The design concept of the building is to bring together two unique halls, each with its own identity, aesthetics and programming, under one roof. The characteristic curved rooftops provide both halls with recognisable silhouettes. This expressive ensemble of halls – the intimate, elegant Theatre Hall, and the flexible, modern Parade Hall – connects to a large central space in the building. The foyers, the theatre café, the botanical foyer and the roof terrace are all connected to this central space.
This is an essential aspect of the design: not only does this space provide light and air in the heart of the building, it also stimulates interaction between all areas of the theatre and its visitors, as well as connecting the souterrain to the rest of the building.
A striking feature of the design is the reuse of the construction of the grande Theatre Hall, which was originally built in 1976. There are many informal spaces in the building that function as stages, offering a range of possibilities for innovative artistic programming. Traditional boundaries between the Front of House and the Back of House have been disregarded, paving the way for a more innovative, flexible, future-oriented use of the space.
The lively façade contains a rich tapestry of masonry structures and encloses the halls like a transparent voile. For the colour of the façade, NOAHH drew inspiration from the chestnut trees located on the adjacent Parade Square. The façade and the exterior coating of the two halls – executed in gold-coloured metal and soft grey ceramic – are interwoven in this masonry pattern, establishing a visual connection with the nearby St. Jan cathedral.

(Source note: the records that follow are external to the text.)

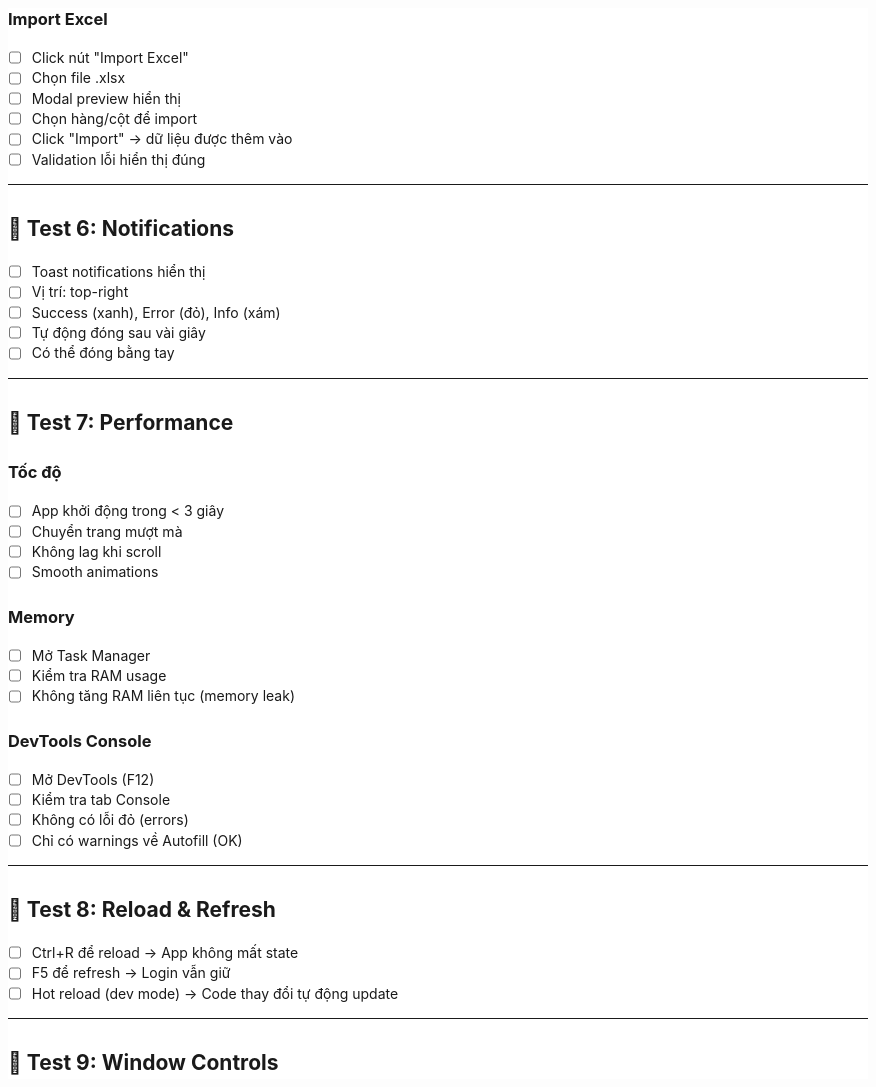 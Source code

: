 ### Import Excel
- [ ] Click nút "Import Excel"
- [ ] Chọn file .xlsx
- [ ] Modal preview hiển thị
- [ ] Chọn hàng/cột để import
- [ ] Click "Import" → dữ liệu được thêm vào
- [ ] Validation lỗi hiển thị đúng

---

## 🔔 **Test 6: Notifications**

- [ ] Toast notifications hiển thị
- [ ] Vị trí: top-right
- [ ] Success (xanh), Error (đỏ), Info (xám)
- [ ] Tự động đóng sau vài giây
- [ ] Có thể đóng bằng tay

---

## 🚀 **Test 7: Performance**

### Tốc độ
- [ ] App khởi động trong < 3 giây
- [ ] Chuyển trang mượt mà
- [ ] Không lag khi scroll
- [ ] Smooth animations

### Memory
- [ ] Mở Task Manager
- [ ] Kiểm tra RAM usage
- [ ] Không tăng RAM liên tục (memory leak)

### DevTools Console
- [ ] Mở DevTools (F12)
- [ ] Kiểm tra tab Console
- [ ] Không có lỗi đỏ (errors)
- [ ] Chỉ có warnings về Autofill (OK)

---

## 🔄 **Test 8: Reload & Refresh**

- [ ] Ctrl+R để reload → App không mất state
- [ ] F5 để refresh → Login vẫn giữ
- [ ] Hot reload (dev mode) → Code thay đổi tự động update

---

## 📱 **Test 9: Window Controls**
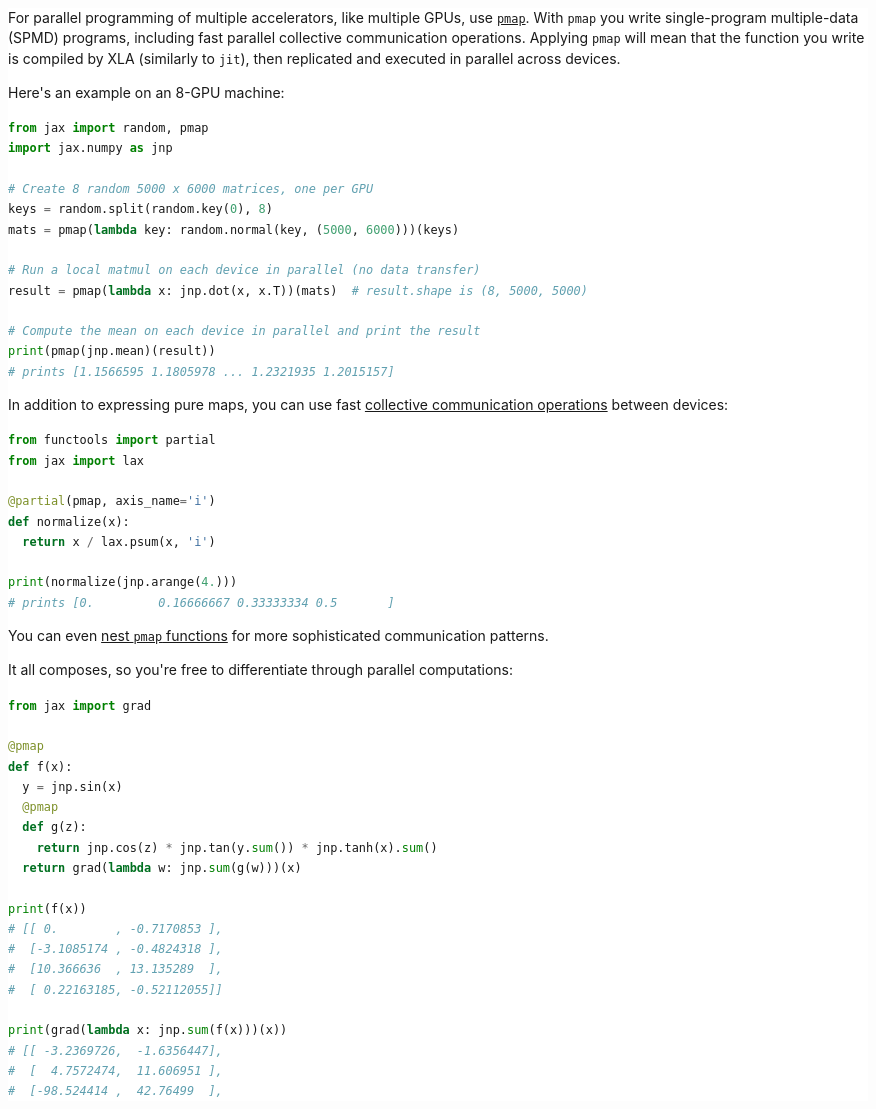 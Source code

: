 For parallel programming of multiple accelerators, like multiple GPUs, use
[`pmap`](https://jax.readthedocs.io/en/latest/jax.html#parallelization-pmap).
With `pmap` you write single-program multiple-data (SPMD) programs, including
fast parallel collective communication operations. Applying `pmap` will mean
that the function you write is compiled by XLA (similarly to `jit`), then
replicated and executed in parallel across devices.

Here's an example on an 8-GPU machine:

```python
from jax import random, pmap
import jax.numpy as jnp

# Create 8 random 5000 x 6000 matrices, one per GPU
keys = random.split(random.key(0), 8)
mats = pmap(lambda key: random.normal(key, (5000, 6000)))(keys)

# Run a local matmul on each device in parallel (no data transfer)
result = pmap(lambda x: jnp.dot(x, x.T))(mats)  # result.shape is (8, 5000, 5000)

# Compute the mean on each device in parallel and print the result
print(pmap(jnp.mean)(result))
# prints [1.1566595 1.1805978 ... 1.2321935 1.2015157]
```

In addition to expressing pure maps, you can use fast [collective communication
operations](https://jax.readthedocs.io/en/latest/jax.lax.html#parallel-operators)
between devices:

```python
from functools import partial
from jax import lax

@partial(pmap, axis_name='i')
def normalize(x):
  return x / lax.psum(x, 'i')

print(normalize(jnp.arange(4.)))
# prints [0.         0.16666667 0.33333334 0.5       ]
```

You can even [nest `pmap` functions](https://colab.research.google.com/github/google/jax/blob/main/cloud_tpu_colabs/Pmap_Cookbook.ipynb#scrollTo=MdRscR5MONuN) for more
sophisticated communication patterns.

It all composes, so you're free to differentiate through parallel computations:

```python
from jax import grad

@pmap
def f(x):
  y = jnp.sin(x)
  @pmap
  def g(z):
    return jnp.cos(z) * jnp.tan(y.sum()) * jnp.tanh(x).sum()
  return grad(lambda w: jnp.sum(g(w)))(x)

print(f(x))
# [[ 0.        , -0.7170853 ],
#  [-3.1085174 , -0.4824318 ],
#  [10.366636  , 13.135289  ],
#  [ 0.22163185, -0.52112055]]

print(grad(lambda x: jnp.sum(f(x)))(x))
# [[ -3.2369726,  -1.6356447],
#  [  4.7572474,  11.606951 ],
#  [-98.524414 ,  42.76499  ],
``` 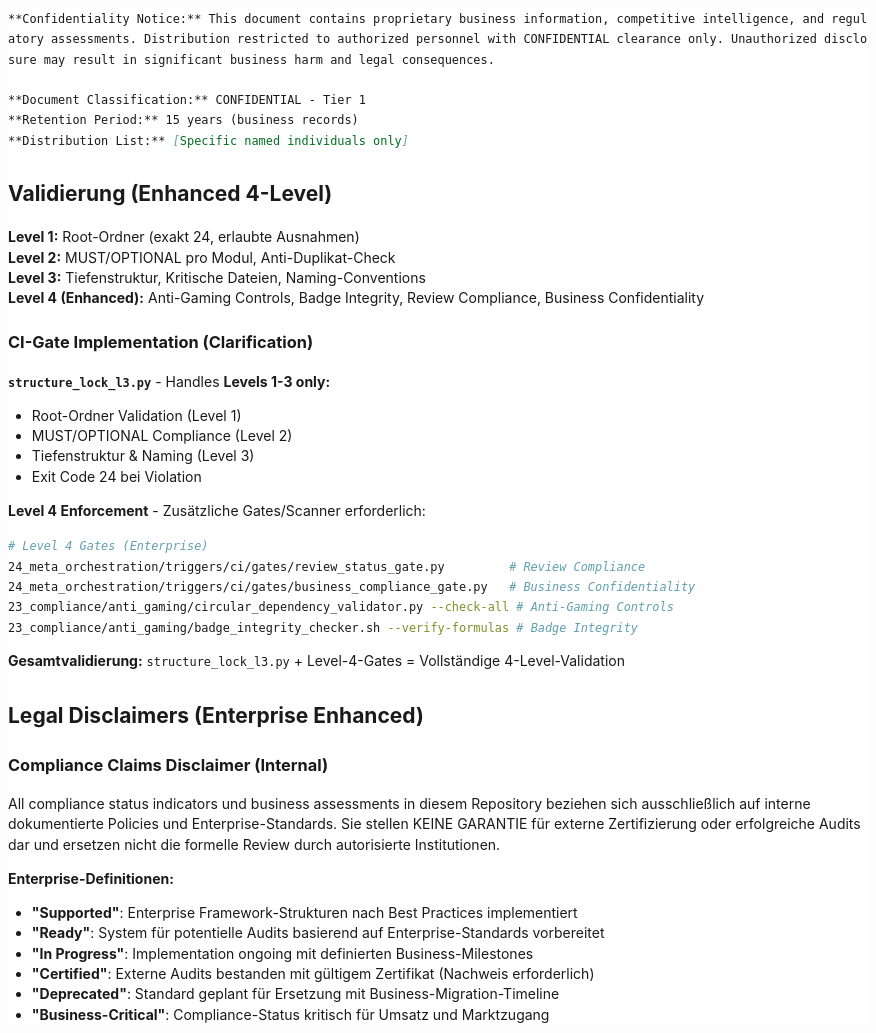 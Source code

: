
 ```markdown
**Confidentiality Notice:** This document contains proprietary business information, competitive intelligence, and regulatory assessments. Distribution restricted to authorized personnel with CONFIDENTIAL clearance only. Unauthorized disclosure may result in significant business harm and legal consequences.

**Document Classification:** CONFIDENTIAL - Tier 1
**Retention Period:** 15 years (business records)
**Distribution List:** [Specific named individuals only]
```

## Validierung (Enhanced 4-Level)

**Level 1:** Root-Ordner (exakt 24, erlaubte Ausnahmen)  
**Level 2:** MUST/OPTIONAL pro Modul, Anti-Duplikat-Check  
**Level 3:** Tiefenstruktur, Kritische Dateien, Naming-Conventions  
**Level 4 (Enhanced):** Anti-Gaming Controls, Badge Integrity, Review Compliance, Business Confidentiality

### CI-Gate Implementation (Clarification)

**`structure_lock_l3.py`** - Handles **Levels 1-3 only:**
- Root-Ordner Validation (Level 1)
- MUST/OPTIONAL Compliance (Level 2) 
- Tiefenstruktur & Naming (Level 3)
- Exit Code 24 bei Violation

**Level 4 Enforcement** - Zusätzliche Gates/Scanner erforderlich:
```bash
# Level 4 Gates (Enterprise)
24_meta_orchestration/triggers/ci/gates/review_status_gate.py         # Review Compliance
24_meta_orchestration/triggers/ci/gates/business_compliance_gate.py   # Business Confidentiality
23_compliance/anti_gaming/circular_dependency_validator.py --check-all # Anti-Gaming Controls
23_compliance/anti_gaming/badge_integrity_checker.sh --verify-formulas # Badge Integrity
```

**Gesamtvalidierung:** `structure_lock_l3.py` + Level-4-Gates = Vollständige 4-Level-Validation

## Legal Disclaimers (Enterprise Enhanced)

### Compliance Claims Disclaimer (Internal)
All compliance status indicators und business assessments in diesem Repository beziehen sich ausschließlich auf interne dokumentierte Policies und Enterprise-Standards. Sie stellen KEINE GARANTIE für externe Zertifizierung oder erfolgreiche Audits dar und ersetzen nicht die formelle Review durch autorisierte Institutionen.

**Enterprise-Definitionen:**
- **"Supported"**: Enterprise Framework-Strukturen nach Best Practices implementiert
- **"Ready"**: System für potentielle Audits basierend auf Enterprise-Standards vorbereitet
- **"In Progress"**: Implementation ongoing mit definierten Business-Milestones
- **"Certified"**: Externe Audits bestanden mit gültigem Zertifikat (Nachweis erforderlich)
- **"Deprecated"**: Standard geplant für Ersetzung mit Business-Migration-Timeline
- **"Business-Critical"**: Compliance-Status kritisch für Umsatz und Marktzugang
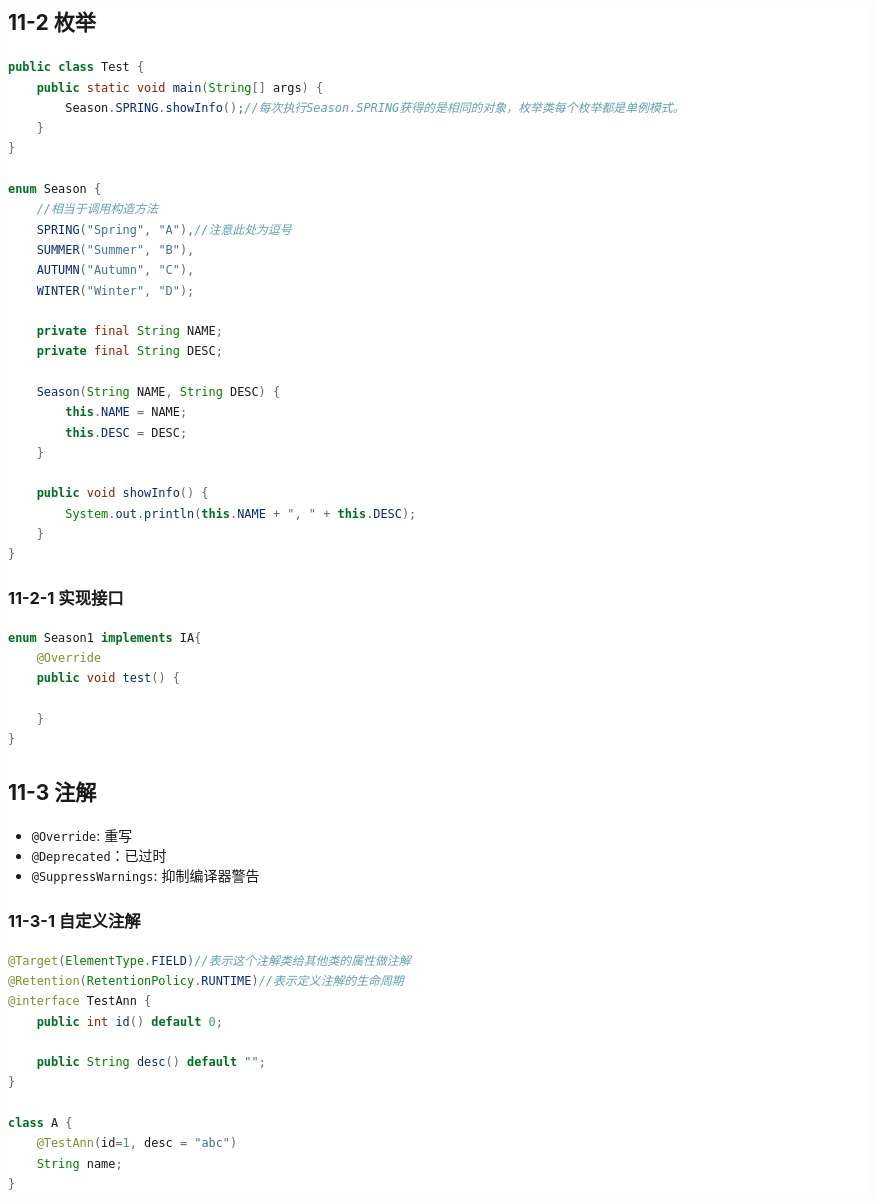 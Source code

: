 ## 11-2 枚举

```java
public class Test {
    public static void main(String[] args) {
        Season.SPRING.showInfo();//每次执行Season.SPRING获得的是相同的对象，枚举类每个枚举都是单例模式。
    }
}

enum Season {
    //相当于调用构造方法
    SPRING("Spring", "A"),//注意此处为逗号
    SUMMER("Summer", "B"),
    AUTUMN("Autumn", "C"),
    WINTER("Winter", "D");

    private final String NAME;
    private final String DESC;

    Season(String NAME, String DESC) {
        this.NAME = NAME;
        this.DESC = DESC;
    }

    public void showInfo() {
        System.out.println(this.NAME + ", " + this.DESC);
    }
}
```

### 11-2-1 实现接口

```java
enum Season1 implements IA{
    @Override
    public void test() {
        
    }
}
```

## 11-3 注解

+ `@Override`: 重写
+ `@Deprecated`：已过时
+ `@SuppressWarnings`: 抑制编译器警告

### 11-3-1 自定义注解

```java
@Target(ElementType.FIELD)//表示这个注解类给其他类的属性做注解
@Retention(RetentionPolicy.RUNTIME)//表示定义注解的生命周期
@interface TestAnn {
    public int id() default 0;
    
    public String desc() default "";
}   

class A {
    @TestAnn(id=1, desc = "abc")
    String name;
}
```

For the design of the façade itself, NOAHH was inspired by the medieval patterns found in the brickwork of De Moriaan – the oldest brick house of the Netherlands. Built in 1220, it is located only a stone’s throw away from the theatre. The façade design is composed of ‘tessellations’, tiling of planes using geometric shapes, run from light to dark and from closed to open – an apt spatial translation of the concept of a building that is open, inclusive and welcoming.